Work to complete:
Among the records below, find the lines that contain "comando" and copy each of them.

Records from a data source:
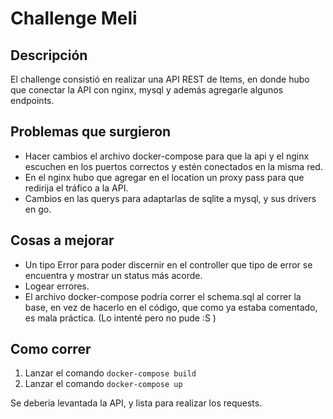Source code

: # Challenge Meli
## Descripción
El challenge consistió en realizar una API REST de Items, en donde hubo que conectar la API con nginx, mysql y además agregarle algunos endpoints.

## Problemas que surgieron
* Hacer cambios el archivo docker-compose para que la api y el nginx escuchen en los puertos correctos y estén conectados en la misma red.
* En el nginx hubo que agregar en el location un proxy pass para que redirija el tráfico a la API.
* Cambios en las querys para adaptarlas de sqlite a mysql, y sus drivers en go.

## Cosas a mejorar
* Un tipo Error para poder discernir en el controller que tipo de error se encuentra y mostrar un status más acorde.
* Logear errores.
* El archivo docker-compose podría correr el schema.sql al correr la base, en vez de hacerlo en el código, que como ya estaba comentado, es mala práctica. (Lo intenté pero no pude :S )

## Como correr

1. Lanzar el comando `docker-compose build`
2. Lanzar el comando `docker-compose up`

Se deberia levantada la API, y lista para realizar los requests.
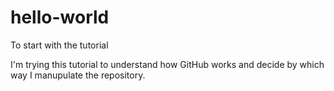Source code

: # hello-world
To start with the tutorial

I'm trying this tutorial to understand how GitHub works and decide by which way I manupulate the repository.
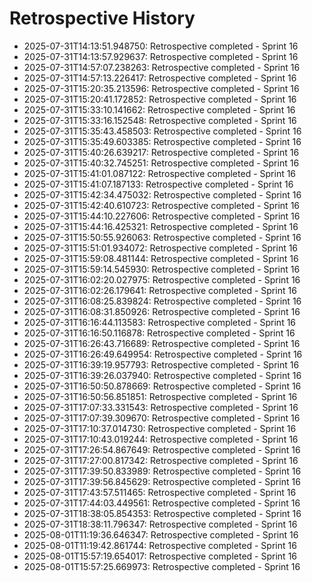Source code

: # Retrospective History

- 2025-07-31T14:13:51.948750: Retrospective completed - Sprint 16
- 2025-07-31T14:13:57.929637: Retrospective completed - Sprint 16
- 2025-07-31T14:57:07.238263: Retrospective completed - Sprint 16
- 2025-07-31T14:57:13.226417: Retrospective completed - Sprint 16
- 2025-07-31T15:20:35.213596: Retrospective completed - Sprint 16
- 2025-07-31T15:20:41.172852: Retrospective completed - Sprint 16
- 2025-07-31T15:33:10.141662: Retrospective completed - Sprint 16
- 2025-07-31T15:33:16.152548: Retrospective completed - Sprint 16
- 2025-07-31T15:35:43.458503: Retrospective completed - Sprint 16
- 2025-07-31T15:35:49.603385: Retrospective completed - Sprint 16
- 2025-07-31T15:40:26.639217: Retrospective completed - Sprint 16
- 2025-07-31T15:40:32.745251: Retrospective completed - Sprint 16
- 2025-07-31T15:41:01.087122: Retrospective completed - Sprint 16
- 2025-07-31T15:41:07.187133: Retrospective completed - Sprint 16
- 2025-07-31T15:42:34.475032: Retrospective completed - Sprint 16
- 2025-07-31T15:42:40.610723: Retrospective completed - Sprint 16
- 2025-07-31T15:44:10.227606: Retrospective completed - Sprint 16
- 2025-07-31T15:44:16.425321: Retrospective completed - Sprint 16
- 2025-07-31T15:50:55.926063: Retrospective completed - Sprint 16
- 2025-07-31T15:51:01.934072: Retrospective completed - Sprint 16
- 2025-07-31T15:59:08.481144: Retrospective completed - Sprint 16
- 2025-07-31T15:59:14.545930: Retrospective completed - Sprint 16
- 2025-07-31T16:02:20.027975: Retrospective completed - Sprint 16
- 2025-07-31T16:02:26.179641: Retrospective completed - Sprint 16
- 2025-07-31T16:08:25.839824: Retrospective completed - Sprint 16
- 2025-07-31T16:08:31.850926: Retrospective completed - Sprint 16
- 2025-07-31T16:16:44.113583: Retrospective completed - Sprint 16
- 2025-07-31T16:16:50.116878: Retrospective completed - Sprint 16
- 2025-07-31T16:26:43.716689: Retrospective completed - Sprint 16
- 2025-07-31T16:26:49.649954: Retrospective completed - Sprint 16
- 2025-07-31T16:39:19.957793: Retrospective completed - Sprint 16
- 2025-07-31T16:39:26.037940: Retrospective completed - Sprint 16
- 2025-07-31T16:50:50.878669: Retrospective completed - Sprint 16
- 2025-07-31T16:50:56.851851: Retrospective completed - Sprint 16
- 2025-07-31T17:07:33.331543: Retrospective completed - Sprint 16
- 2025-07-31T17:07:39.309670: Retrospective completed - Sprint 16
- 2025-07-31T17:10:37.014730: Retrospective completed - Sprint 16
- 2025-07-31T17:10:43.019244: Retrospective completed - Sprint 16
- 2025-07-31T17:26:54.867649: Retrospective completed - Sprint 16
- 2025-07-31T17:27:00.817342: Retrospective completed - Sprint 16
- 2025-07-31T17:39:50.833989: Retrospective completed - Sprint 16
- 2025-07-31T17:39:56.845629: Retrospective completed - Sprint 16
- 2025-07-31T17:43:57.511465: Retrospective completed - Sprint 16
- 2025-07-31T17:44:03.449561: Retrospective completed - Sprint 16
- 2025-07-31T18:38:05.854353: Retrospective completed - Sprint 16
- 2025-07-31T18:38:11.796347: Retrospective completed - Sprint 16
- 2025-08-01T11:19:36.646347: Retrospective completed - Sprint 16
- 2025-08-01T11:19:42.861744: Retrospective completed - Sprint 16
- 2025-08-01T15:57:19.654017: Retrospective completed - Sprint 16
- 2025-08-01T15:57:25.669973: Retrospective completed - Sprint 16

Solution to the problem:
1. Lanzar el comando `docker-compose build`
2. Lanzar el comando `docker-compose up`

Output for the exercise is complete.